Raju Korti
As a student perpetually befuddled by the complexities of Quantum Mechanics in my college days, I marvel at how the Nobel Prize this year -- incidentally shared by three phycisists -- acknowledges efforts to take quantum weirdness out of philosophy discussions to place it on experimental display for all to see. The three; Alain Aspect of France, John Clauser of California and Anton Zeilinger of Vienna have shown what is now understood as mastery of entanglement -- a quantum corelation between particles that seemingly share information across large distances. But of course, that is not the object of my discourse here.
In my blog on the spookiness of Quantum Physics exactly around this time two years back, I had written: "A recent article at pains to establish how Quantum Physics and Consciousness can come together to help us understand the true nature of reality, has set me back by at least 47 years. That was the time when the likes of Max Planck and Albert Einstein had just begun to stir and torment my abstract imagination. Quantum Physics, true to its spirit, took me -- and I suspect many others of my ilk -- on a long journey of love-hate relationship with the subject. The apparent simplicity of the theories I had been grappling until then was getting shaken at its roots with th advent of these two gentlemen along with co-conspirators like Satyendra Nath Bose, Englert Brout and Peter Higgs. From the plain vanilla Newton's Law of Gravitational Forces to the multiple conundrums brought forth by Niels Bohr, Warner Heisenberg and Erwin Schrodinger and others who took a sadistic delight in queering the pitch, my lowest common denominator was the inherent paradox with Quantum Mechanics. You love and hate it for the same reason. That is its USP."

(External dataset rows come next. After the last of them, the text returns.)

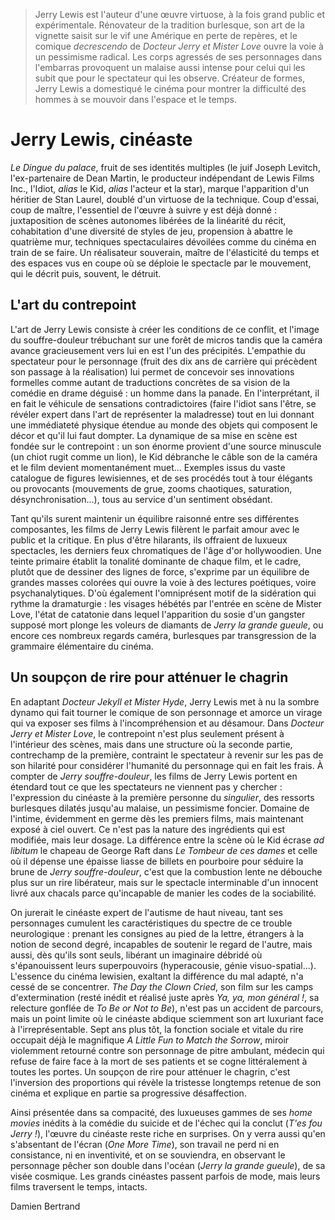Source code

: > Jerry Lewis est l'auteur d'une œuvre virtuose, à la fois grand public et expérimentale. Rénovateur de la tradition burlesque, son art de la vignette saisit sur le vif une Amérique en perte de repères, et le comique _decrescendo_ de _Docteur Jerry et Mister Love_ ouvre la voie à un pessimisme radical. Les corps agressés de ses personnages dans l'embarras provoquent un malaise aussi intense pour celui qui les subit que pour le spectateur qui les observe. Créateur de formes, Jerry Lewis a domestiqué le cinéma pour montrer la difficulté des hommes à se mouvoir dans l'espace et le temps.

# Jerry Lewis, cinéaste

_Le Dingue du palace_, fruit de ses identités multiples (le juif Joseph Levitch, l'ex-partenaire de Dean Martin, le producteur indépendant de Lewis Films Inc., l'Idiot, _alias_ le Kid, _alias_ l'acteur et la star), marque l'apparition d'un héritier de Stan Laurel, doublé d'un virtuose de la technique. Coup d'essai, coup de maître, l'essentiel de l'œuvre à suivre y est déjà donné : juxtaposition de scènes autonomes libérées de la linéarité du récit, cohabitation d'une diversité de styles de jeu, propension à abattre le quatrième mur, techniques spectaculaires dévoilées comme du cinéma en train de se faire. Un réalisateur souverain, maître de l'élasticité du temps et des espaces vus en coupe où se déploie le spectacle par le mouvement, qui le décrit puis, souvent, le détruit.

## L'art du contrepoint

L'art de Jerry Lewis consiste à créer les conditions de ce conflit, et l'image du souffre-douleur trébuchant sur une forêt de micros tandis que la caméra avance gracieusement vers lui en est l'un des précipités. L'empathie du spectateur pour le personnage (fruit des dix ans de carrière qui précèdent son passage à la réalisation) lui permet de concevoir ses innovations formelles comme autant de traductions concrètes de sa vision de la comédie en drame déguisé : un homme dans la panade. En l'interprétant, il en fait le véhicule de sensations contradictoires (faire l'idiot sans l'être, se révéler expert dans l'art de représenter la maladresse) tout en lui donnant une immédiateté physique étendue au monde des objets qui composent le décor et qu'il lui faut dompter. La dynamique de sa mise en scène est fondée sur le contrepoint : un son énorme provient d'une source minuscule (un chiot rugit comme un lion), le Kid débranche le câble son de la caméra et le film devient momentanément muet... Exemples issus du vaste catalogue de figures lewisiennes, et de ses procédés tout à tour élégants ou provocants (mouvements de grue, zooms chaotiques, saturation, désynchronisation...), tous au service d'un sentiment obsédant.

Tant qu'ils surent maintenir un équilibre raisonné entre ses différentes composantes, les films de Jerry Lewis filèrent le parfait amour avec le public et la critique. En plus d'être hilarants, ils offraient de luxueux spectacles, les derniers feux chromatiques de l'âge d'or hollywoodien. Une teinte primaire établit la tonalité dominante de chaque film, et le cadre, plutôt que de dessiner des lignes de force, s'exprime par un équilibre de grandes masses colorées qui ouvre la voie à des lectures poétiques, voire psychanalytiques. D'où également l'omniprésent motif de la sidération qui rythme la dramaturgie : les visages hébétés par l'entrée en scène de Mister Love, l'état de catatonie dans lequel l'apparition du sosie d'un gangster supposé mort plonge les voleurs de diamants de _Jerry la grande gueule_, ou encore ces nombreux regards caméra, burlesques par transgression de la grammaire élémentaire du cinéma.

## Un soupçon de rire pour atténuer le chagrin

En adaptant _Docteur Jekyll et Mister Hyde_, Jerry Lewis met à nu la sombre dynamo qui fait tourner le comique de son personnage et amorce un virage qui va exposer ses films à l'incompréhension et au désamour. Dans _Docteur Jerry et Mister Love_, le contrepoint n'est plus seulement présent à l'intérieur des scènes, mais dans une structure où la seconde partie, contrechamp de la première, contraint le spectateur à revenir sur les pas de son hilarité pour considérer l'humanité du personnage qui en fait les frais. À compter de _Jerry souffre-douleur_, les films de Jerry Lewis portent en étendard tout ce que les spectateurs ne viennent pas y chercher : l'expression du cinéaste à la première personne du _singulier_, des ressorts burlesques dilatés jusqu'au malaise, un pessimisme foncier. Domaine de l'intime, évidemment en germe dès les premiers films, mais maintenant exposé à ciel ouvert. Ce n'est pas la nature des ingrédients qui est modifiée, mais leur dosage. La différence entre la scène où le Kid écrase _ad libitum_ le chapeau de George Raft dans _Le Tombeur de ces dames_ et celle où il dépense une épaisse liasse de billets en pourboire pour séduire la brune de _Jerry souffre-douleur_, c'est que la combustion lente ne débouche plus sur un rire libérateur, mais sur le spectacle interminable d'un innocent livré aux chacals parce qu'incapable de manier les codes de la sociabilité.

On jurerait le cinéaste expert de l'autisme de haut niveau, tant ses personnages cumulent les caractéristiques du spectre de ce trouble neurologique : prenant les consignes au pied de la lettre, étrangers à la notion de second degré, incapables de soutenir le regard de l'autre, mais aussi, dès qu'ils sont seuls, libérant un imaginaire débridé où s'épanouissent leurs superpouvoirs (hyperacousie, génie visuo-spatial...). L'essence du cinéma lewisien, exaltant la différence du mal adapté, n'a cessé de se concentrer. _The Day the Clown Cried_, son film sur les camps d'extermination (resté inédit et réalisé juste après _Ya, ya, mon général !_, sa relecture gonflée de _To Be or Not to Be_), n'est pas un accident de parcours, mais un point limite où le cinéaste abdique sciemment son art luxuriant face à l'irreprésentable. Sept ans plus tôt, la fonction sociale et vitale du rire occupait déjà le magnifique _A Little Fun to Match the Sorrow_, miroir violemment retourné contre son personnage de pitre ambulant, médecin qui refuse de faire face à la mort de ses patients et se cogne littéralement à toutes les portes. Un soupçon de rire pour atténuer le chagrin, c'est l'inversion des proportions qui révèle la tristesse longtemps retenue de son cinéma et explique en partie sa progressive désaffection.

Ainsi présentée dans sa compacité, des luxueuses gammes de ses _home movies_ inédits à la comédie du suicide et de l'échec qui la conclut (_T'es fou Jerry !_), l'œuvre du cinéaste reste riche en surprises. On y verra aussi qu'en s'absentant de l'écran (_One More Time_), son travail ne perd ni en consistance, ni en inventivité, et on se souviendra, en observant le personnage pêcher son double dans l'océan (_Jerry la grande gueule_), de sa visée cosmique. Les grands cinéastes passent parfois de mode, mais leurs films traversent le temps, intacts.

Damien Bertrand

Multiple quantum theories made it more interesting and esoteric at the same time. It took years to realize that these theories in their ramshackle condition were given a semblance of order through a "standard model" of particle Physics held together with a make-shift tape but giving a comparatively much accurate picture. The God particle emerged from this tumult to give all other particles their mass.
I am still tempted to linger in those days when the turn of the century saw Physics undergoing two major upheavels around the same time in Einstein's Theory of Relativity which dealt with the universal realm of Physics and the other, the Quantum Theory which proposed that energy exists as discrete packets (each called a quantum). In my limited understanding, the new branch of Physics described the interaction between energy and matter down through the subatomic realm.
Einstein saw Quantum Theory as a means to describe Nature on an atomic level but he had doubts if it held any uselful basis for the whole of Physics. His argument was describing reality called for firm predictions followed by direct observations. Apparently, Einstein drew a blank here as individual quantum interactions could not be observed directly. In other words, quantum physicists had to depend on predictions on the probability that events would occur. It was Bohr who made out case that quantum predictions based on probability accurately describe reality. What followed was a raging debate between the two physicists but from public accounts, Bohr had an edge. Much to my chagrin as my loyalties lay with Einstein.
Einstein and two others suggested that the theory of quantum mechanics was incomplete as their were "hidden variables" yet to be discovered that could resolve what they asserted was a paradox. Einstein ironically stated that quantum mechanics was implicitly hypothesising a "spooky action" at a distance, suggesting there was some supernatural force at play. The world of Physics was in some kind of turbulence as multiple debates and thories were put forward without any empirical evidence.
Richard Feynman once said, "It doesn't matter how beautiful your theory is, it doesn't matter how smart you are. If it doesn't agree with experiment, its wrong". In this case, however, theory was not the only problem. Physicists did not know which experiments could solve the issue. If you are laying addled eggs as I am and find the Quantum Theory hard to swallow, you are not alone. Schrodinger himself did not like it. He was in fact sorry he had anything to do with it. In a book gifted to me by a relative who worked with Dr C V Raman in his research on what is known as Raman Spectra and later went on to become a key figure at the Bhabha Atomic Research Centre (BARC), Einstein has been quoted as saying "if the Quantum Theory is correct, it signifies the end of Physics as Science."
I would hate that. I would rather let Quantum Physics remain in the realms of relentless ferment. That is where its appeal lies. The book also quotes Max Planck, considered as the father of Quantum Physics: "I regard consciousness as fundamental. I look at matter as a derivative from consciousness. We cannot get behind consciousness, Everything that we talk about, everything that we regard as xisting, postulates consciousness.
Little wonder, Plank remains a "constant". Everyting else can shake and tumble. The beauty of Science is sometimes more in the problems than solutions. I rest my case.